Exercise ▸
Only some lines are wanted. Transcribe, exactly, the lines below from the line with "violation, in which" up to and including the line with "Go with GoFr".

Task data ▸
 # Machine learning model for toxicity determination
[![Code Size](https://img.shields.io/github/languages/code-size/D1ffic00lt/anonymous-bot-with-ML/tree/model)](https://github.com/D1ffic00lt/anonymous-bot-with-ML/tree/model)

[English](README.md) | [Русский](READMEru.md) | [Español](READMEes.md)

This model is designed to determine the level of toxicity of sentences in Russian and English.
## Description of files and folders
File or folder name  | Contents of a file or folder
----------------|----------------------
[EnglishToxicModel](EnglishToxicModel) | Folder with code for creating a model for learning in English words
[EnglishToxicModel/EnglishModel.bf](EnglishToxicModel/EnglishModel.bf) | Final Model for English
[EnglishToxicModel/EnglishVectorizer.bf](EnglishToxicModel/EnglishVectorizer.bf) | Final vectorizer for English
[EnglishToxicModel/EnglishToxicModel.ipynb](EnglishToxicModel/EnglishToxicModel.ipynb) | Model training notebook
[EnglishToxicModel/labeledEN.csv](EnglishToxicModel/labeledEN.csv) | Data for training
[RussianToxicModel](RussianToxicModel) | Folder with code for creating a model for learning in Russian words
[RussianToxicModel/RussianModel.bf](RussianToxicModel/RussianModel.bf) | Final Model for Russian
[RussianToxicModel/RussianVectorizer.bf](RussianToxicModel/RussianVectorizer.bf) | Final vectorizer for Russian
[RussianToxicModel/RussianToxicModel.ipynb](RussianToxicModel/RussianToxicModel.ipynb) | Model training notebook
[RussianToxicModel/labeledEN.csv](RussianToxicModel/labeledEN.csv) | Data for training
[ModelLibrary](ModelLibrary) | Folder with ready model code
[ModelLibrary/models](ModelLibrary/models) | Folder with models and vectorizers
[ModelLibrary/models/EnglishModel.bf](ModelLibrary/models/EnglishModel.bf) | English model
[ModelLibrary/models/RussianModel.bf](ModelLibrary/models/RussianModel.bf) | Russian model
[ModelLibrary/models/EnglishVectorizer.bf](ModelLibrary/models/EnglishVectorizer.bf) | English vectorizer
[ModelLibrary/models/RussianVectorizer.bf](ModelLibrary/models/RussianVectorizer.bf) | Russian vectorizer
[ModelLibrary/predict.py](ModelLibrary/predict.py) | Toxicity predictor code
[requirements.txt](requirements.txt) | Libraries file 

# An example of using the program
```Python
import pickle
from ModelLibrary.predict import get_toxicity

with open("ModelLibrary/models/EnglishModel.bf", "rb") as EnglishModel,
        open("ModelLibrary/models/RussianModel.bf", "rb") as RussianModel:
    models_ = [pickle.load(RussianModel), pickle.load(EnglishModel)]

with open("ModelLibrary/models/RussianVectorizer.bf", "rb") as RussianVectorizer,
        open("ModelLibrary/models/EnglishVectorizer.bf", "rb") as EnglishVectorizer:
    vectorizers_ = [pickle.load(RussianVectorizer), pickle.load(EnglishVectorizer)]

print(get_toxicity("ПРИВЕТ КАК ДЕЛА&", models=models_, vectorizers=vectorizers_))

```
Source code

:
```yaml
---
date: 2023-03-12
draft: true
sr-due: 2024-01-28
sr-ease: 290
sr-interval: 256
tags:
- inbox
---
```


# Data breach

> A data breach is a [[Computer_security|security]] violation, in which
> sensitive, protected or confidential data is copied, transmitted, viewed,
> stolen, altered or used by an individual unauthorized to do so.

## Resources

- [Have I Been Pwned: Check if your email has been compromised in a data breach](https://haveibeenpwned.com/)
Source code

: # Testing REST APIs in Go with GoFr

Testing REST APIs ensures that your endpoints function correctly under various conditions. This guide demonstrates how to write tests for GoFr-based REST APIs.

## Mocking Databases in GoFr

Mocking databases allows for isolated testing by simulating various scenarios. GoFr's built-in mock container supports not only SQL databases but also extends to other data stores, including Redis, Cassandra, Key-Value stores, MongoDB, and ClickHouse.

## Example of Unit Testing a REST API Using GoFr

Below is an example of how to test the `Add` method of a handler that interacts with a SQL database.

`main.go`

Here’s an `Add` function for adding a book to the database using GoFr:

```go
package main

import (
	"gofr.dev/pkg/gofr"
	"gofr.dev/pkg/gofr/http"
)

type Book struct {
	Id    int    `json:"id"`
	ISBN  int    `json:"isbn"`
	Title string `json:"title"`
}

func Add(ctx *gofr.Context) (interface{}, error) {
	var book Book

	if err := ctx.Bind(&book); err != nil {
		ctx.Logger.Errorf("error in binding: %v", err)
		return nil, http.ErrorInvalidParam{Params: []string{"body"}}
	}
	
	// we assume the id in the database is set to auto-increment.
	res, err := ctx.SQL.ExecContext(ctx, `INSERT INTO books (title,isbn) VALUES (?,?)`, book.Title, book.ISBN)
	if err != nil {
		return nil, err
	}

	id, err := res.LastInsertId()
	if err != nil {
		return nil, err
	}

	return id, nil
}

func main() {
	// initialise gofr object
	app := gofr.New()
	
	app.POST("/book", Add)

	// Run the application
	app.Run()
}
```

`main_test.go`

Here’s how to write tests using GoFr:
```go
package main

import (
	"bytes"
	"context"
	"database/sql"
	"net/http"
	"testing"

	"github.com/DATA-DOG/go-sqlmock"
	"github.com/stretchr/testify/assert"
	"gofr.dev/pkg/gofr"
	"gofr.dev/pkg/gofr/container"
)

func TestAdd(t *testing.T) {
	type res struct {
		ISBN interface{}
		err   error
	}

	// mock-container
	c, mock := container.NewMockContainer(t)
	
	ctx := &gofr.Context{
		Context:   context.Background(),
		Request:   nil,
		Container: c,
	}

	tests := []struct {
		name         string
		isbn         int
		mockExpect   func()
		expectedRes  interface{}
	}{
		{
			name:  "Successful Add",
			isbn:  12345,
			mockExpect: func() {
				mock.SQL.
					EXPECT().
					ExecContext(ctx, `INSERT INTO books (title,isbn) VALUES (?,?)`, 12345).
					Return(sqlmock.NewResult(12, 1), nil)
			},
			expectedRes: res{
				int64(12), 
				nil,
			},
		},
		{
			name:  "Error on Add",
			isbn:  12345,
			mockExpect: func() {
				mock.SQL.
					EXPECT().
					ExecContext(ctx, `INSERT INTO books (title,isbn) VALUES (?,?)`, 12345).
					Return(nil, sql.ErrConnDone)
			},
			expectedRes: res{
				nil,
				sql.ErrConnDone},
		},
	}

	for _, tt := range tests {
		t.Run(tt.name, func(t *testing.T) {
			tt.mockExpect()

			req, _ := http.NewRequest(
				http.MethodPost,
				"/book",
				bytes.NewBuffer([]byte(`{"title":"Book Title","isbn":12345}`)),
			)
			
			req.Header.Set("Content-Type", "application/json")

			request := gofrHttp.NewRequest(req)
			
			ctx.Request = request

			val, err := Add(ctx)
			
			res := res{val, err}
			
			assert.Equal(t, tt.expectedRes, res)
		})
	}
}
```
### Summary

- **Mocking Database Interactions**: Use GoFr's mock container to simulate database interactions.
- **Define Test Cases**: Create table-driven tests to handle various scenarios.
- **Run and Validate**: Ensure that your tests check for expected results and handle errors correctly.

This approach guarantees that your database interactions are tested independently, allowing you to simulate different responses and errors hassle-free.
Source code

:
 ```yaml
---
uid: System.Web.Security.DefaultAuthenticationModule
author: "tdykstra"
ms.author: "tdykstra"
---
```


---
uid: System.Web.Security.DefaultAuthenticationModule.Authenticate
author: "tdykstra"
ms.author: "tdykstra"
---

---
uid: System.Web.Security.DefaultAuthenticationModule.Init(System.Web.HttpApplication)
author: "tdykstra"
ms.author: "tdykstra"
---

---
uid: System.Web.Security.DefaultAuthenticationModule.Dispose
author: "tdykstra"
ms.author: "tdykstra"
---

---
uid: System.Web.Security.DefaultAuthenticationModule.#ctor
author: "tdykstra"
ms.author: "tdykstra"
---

Answer below ▸
> A data breach is a [[Computer_security|security]] violation, in which
> sensitive, protected or confidential data is copied, transmitted, viewed,
> stolen, altered or used by an individual unauthorized to do so.

## Resources

- [Have I Been Pwned: Check if your email has been compromised in a data breach](https://haveibeenpwned.com/)
Source code

: # Testing REST APIs in Go with GoFr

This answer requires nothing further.